Task: Among the lines of the records, please find those that contain the word "terms" and copy them.

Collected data

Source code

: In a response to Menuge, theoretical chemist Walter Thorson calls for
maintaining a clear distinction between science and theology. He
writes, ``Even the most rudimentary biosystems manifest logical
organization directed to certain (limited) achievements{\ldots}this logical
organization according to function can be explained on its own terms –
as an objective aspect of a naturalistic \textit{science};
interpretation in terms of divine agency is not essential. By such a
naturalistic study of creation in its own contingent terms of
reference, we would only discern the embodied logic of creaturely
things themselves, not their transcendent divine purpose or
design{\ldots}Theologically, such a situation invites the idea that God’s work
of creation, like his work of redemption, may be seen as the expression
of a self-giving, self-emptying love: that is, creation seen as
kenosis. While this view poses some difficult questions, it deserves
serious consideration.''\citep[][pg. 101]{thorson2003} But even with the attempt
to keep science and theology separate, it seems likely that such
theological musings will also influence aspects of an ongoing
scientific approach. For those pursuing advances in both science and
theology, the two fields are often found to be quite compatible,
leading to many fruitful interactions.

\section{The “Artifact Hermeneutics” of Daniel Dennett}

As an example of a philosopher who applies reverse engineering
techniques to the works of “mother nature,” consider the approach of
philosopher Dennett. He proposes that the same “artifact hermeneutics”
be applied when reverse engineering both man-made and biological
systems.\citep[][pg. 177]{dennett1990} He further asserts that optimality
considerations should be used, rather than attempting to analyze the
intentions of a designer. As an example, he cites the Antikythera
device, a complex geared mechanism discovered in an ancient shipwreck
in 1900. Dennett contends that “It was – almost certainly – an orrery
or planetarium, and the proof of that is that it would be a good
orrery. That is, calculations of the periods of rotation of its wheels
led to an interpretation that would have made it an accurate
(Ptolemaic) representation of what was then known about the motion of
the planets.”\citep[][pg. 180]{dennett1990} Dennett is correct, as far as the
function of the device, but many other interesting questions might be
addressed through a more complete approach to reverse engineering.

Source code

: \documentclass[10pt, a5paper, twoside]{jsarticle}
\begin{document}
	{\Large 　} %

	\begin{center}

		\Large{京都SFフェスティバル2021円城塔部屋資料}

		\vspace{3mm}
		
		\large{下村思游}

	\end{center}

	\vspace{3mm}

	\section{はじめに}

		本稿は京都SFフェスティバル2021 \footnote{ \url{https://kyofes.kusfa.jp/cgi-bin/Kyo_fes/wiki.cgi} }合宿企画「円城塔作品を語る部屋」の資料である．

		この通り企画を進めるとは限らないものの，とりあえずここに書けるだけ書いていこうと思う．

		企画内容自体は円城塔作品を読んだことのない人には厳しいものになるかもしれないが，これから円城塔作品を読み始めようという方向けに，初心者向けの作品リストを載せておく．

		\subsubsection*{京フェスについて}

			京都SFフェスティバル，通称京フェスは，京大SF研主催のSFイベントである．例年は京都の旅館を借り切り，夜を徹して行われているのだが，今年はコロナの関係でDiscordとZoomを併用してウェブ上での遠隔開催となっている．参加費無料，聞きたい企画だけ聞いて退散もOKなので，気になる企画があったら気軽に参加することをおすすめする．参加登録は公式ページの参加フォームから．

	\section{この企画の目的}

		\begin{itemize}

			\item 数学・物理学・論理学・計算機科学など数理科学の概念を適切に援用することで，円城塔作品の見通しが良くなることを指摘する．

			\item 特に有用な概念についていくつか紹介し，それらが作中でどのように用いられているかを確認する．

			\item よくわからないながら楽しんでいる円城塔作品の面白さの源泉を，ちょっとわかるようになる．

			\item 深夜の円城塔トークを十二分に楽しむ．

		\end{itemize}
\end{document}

Response to the exercise:
organization according to function can be explained on its own terms –
interpretation in terms of divine agency is not essential. By such a
naturalistic study of creation in its own contingent terms of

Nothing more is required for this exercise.